● **Required action**
Report every line of the data where the string "added" appears.

● **Records from a dataset**
------------------------------------------------------------------------

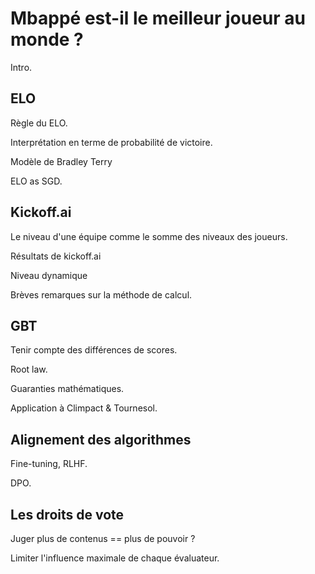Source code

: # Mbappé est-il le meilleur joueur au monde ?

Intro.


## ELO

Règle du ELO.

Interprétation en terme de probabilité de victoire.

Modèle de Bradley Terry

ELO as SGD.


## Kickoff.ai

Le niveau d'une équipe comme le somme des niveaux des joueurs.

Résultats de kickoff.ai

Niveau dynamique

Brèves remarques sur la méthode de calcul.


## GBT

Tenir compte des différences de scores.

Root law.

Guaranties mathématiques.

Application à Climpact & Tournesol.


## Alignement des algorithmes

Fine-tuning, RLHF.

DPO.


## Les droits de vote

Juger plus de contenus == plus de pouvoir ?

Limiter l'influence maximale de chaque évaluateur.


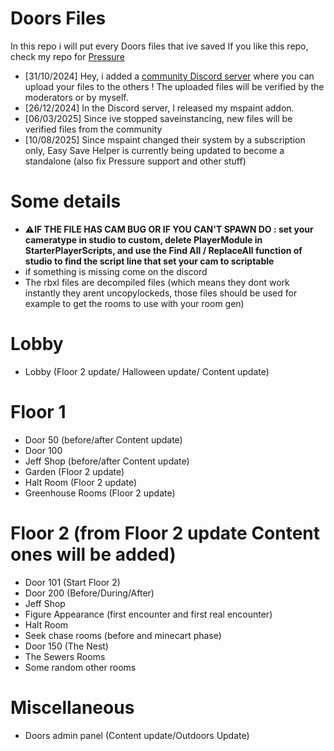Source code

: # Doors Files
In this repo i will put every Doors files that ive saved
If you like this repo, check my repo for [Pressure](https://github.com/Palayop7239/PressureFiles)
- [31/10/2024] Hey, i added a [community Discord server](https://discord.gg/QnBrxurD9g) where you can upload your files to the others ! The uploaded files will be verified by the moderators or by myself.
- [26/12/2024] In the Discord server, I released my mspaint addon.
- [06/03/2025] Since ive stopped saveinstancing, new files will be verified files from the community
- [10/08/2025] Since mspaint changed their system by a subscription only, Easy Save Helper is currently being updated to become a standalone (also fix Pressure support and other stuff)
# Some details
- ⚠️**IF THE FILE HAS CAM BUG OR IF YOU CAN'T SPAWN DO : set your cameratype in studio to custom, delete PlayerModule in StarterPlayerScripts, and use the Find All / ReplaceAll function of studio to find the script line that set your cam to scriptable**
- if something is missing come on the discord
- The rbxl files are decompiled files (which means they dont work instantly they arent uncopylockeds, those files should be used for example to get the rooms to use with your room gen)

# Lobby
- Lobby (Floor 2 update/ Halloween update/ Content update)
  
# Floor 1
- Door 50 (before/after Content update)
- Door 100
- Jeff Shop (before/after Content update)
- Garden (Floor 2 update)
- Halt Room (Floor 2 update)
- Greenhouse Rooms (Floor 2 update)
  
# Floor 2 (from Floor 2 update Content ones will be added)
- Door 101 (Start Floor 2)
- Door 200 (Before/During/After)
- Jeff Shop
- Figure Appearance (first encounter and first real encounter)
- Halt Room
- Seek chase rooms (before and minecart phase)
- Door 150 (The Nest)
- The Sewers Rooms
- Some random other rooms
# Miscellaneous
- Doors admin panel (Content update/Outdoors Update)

------------------------------------------------------------------------

● **Your solution**
- [31/10/2024] Hey, i added a [community Discord server](https://discord.gg/QnBrxurD9g) where you can upload your files to the others ! The uploaded files will be verified by the moderators or by myself.
# Floor 2 (from Floor 2 update Content ones will be added)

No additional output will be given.